--- Collection entries ---
• • • • •

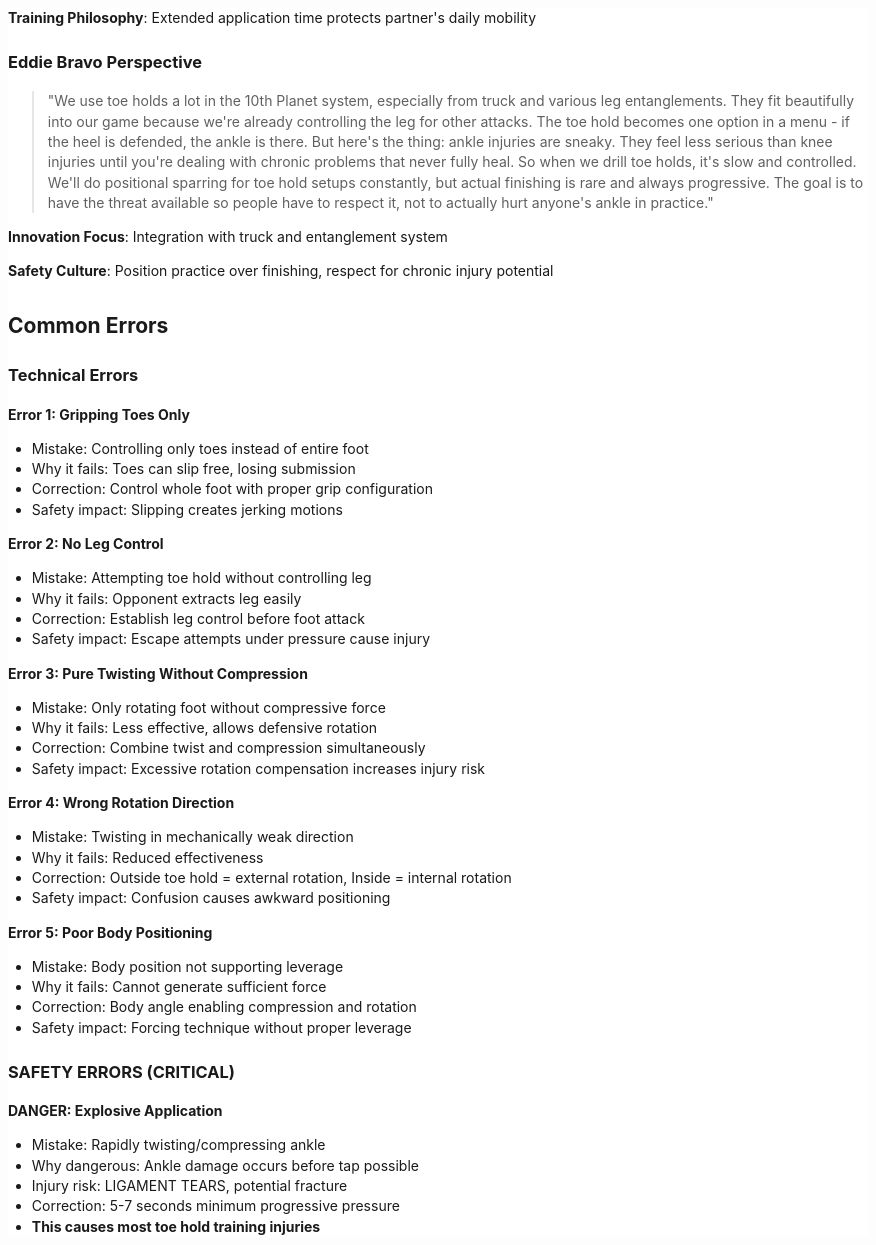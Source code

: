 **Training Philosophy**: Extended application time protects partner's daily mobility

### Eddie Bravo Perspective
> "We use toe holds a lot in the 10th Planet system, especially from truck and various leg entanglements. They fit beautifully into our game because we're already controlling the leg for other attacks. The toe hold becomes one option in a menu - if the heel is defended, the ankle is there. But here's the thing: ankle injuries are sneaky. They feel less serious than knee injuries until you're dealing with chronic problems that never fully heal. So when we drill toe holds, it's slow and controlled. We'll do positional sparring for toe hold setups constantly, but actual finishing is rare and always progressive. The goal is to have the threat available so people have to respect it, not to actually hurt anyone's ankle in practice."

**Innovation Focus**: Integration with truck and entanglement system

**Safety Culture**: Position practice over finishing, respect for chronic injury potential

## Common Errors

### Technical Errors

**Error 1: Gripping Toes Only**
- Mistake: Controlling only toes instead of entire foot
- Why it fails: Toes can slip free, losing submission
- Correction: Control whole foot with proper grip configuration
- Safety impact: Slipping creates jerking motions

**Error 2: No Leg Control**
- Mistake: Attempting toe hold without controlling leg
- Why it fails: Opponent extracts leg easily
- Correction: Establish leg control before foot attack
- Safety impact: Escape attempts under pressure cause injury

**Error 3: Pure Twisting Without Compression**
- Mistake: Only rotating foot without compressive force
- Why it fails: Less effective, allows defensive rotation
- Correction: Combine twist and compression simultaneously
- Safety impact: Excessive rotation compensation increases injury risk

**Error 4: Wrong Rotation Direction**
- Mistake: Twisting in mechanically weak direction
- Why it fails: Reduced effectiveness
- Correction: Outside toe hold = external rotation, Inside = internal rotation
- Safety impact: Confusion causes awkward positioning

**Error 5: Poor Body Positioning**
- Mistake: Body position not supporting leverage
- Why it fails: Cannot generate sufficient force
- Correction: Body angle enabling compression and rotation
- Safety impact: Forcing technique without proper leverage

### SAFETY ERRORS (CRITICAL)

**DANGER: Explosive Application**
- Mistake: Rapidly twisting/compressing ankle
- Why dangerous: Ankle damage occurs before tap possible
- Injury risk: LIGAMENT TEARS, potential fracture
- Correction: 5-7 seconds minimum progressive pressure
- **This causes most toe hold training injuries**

• • • • •

--- WORK ORDER ---
Repeat the records above exactly, leaving out any pictures they contain.

--- FINISHED TASK ---
Source code

: **Training Philosophy**: Extended application time protects partner's daily mobility

### Eddie Bravo Perspective
> "We use toe holds a lot in the 10th Planet system, especially from truck and various leg entanglements. They fit beautifully into our game because we're already controlling the leg for other attacks. The toe hold becomes one option in a menu - if the heel is defended, the ankle is there. But here's the thing: ankle injuries are sneaky. They feel less serious than knee injuries until you're dealing with chronic problems that never fully heal. So when we drill toe holds, it's slow and controlled. We'll do positional sparring for toe hold setups constantly, but actual finishing is rare and always progressive. The goal is to have the threat available so people have to respect it, not to actually hurt anyone's ankle in practice."

**Innovation Focus**: Integration with truck and entanglement system

**Safety Culture**: Position practice over finishing, respect for chronic injury potential

## Common Errors

### Technical Errors

**Error 1: Gripping Toes Only**
- Mistake: Controlling only toes instead of entire foot
- Why it fails: Toes can slip free, losing submission
- Correction: Control whole foot with proper grip configuration
- Safety impact: Slipping creates jerking motions

**Error 2: No Leg Control**
- Mistake: Attempting toe hold without controlling leg
- Why it fails: Opponent extracts leg easily
- Correction: Establish leg control before foot attack
- Safety impact: Escape attempts under pressure cause injury

**Error 3: Pure Twisting Without Compression**
- Mistake: Only rotating foot without compressive force
- Why it fails: Less effective, allows defensive rotation
- Correction: Combine twist and compression simultaneously
- Safety impact: Excessive rotation compensation increases injury risk

**Error 4: Wrong Rotation Direction**
- Mistake: Twisting in mechanically weak direction
- Why it fails: Reduced effectiveness
- Correction: Outside toe hold = external rotation, Inside = internal rotation
- Safety impact: Confusion causes awkward positioning

**Error 5: Poor Body Positioning**
- Mistake: Body position not supporting leverage
- Why it fails: Cannot generate sufficient force
- Correction: Body angle enabling compression and rotation
- Safety impact: Forcing technique without proper leverage

### SAFETY ERRORS (CRITICAL)

**DANGER: Explosive Application**
- Mistake: Rapidly twisting/compressing ankle
- Why dangerous: Ankle damage occurs before tap possible
- Injury risk: LIGAMENT TEARS, potential fracture
- Correction: 5-7 seconds minimum progressive pressure
- **This causes most toe hold training injuries**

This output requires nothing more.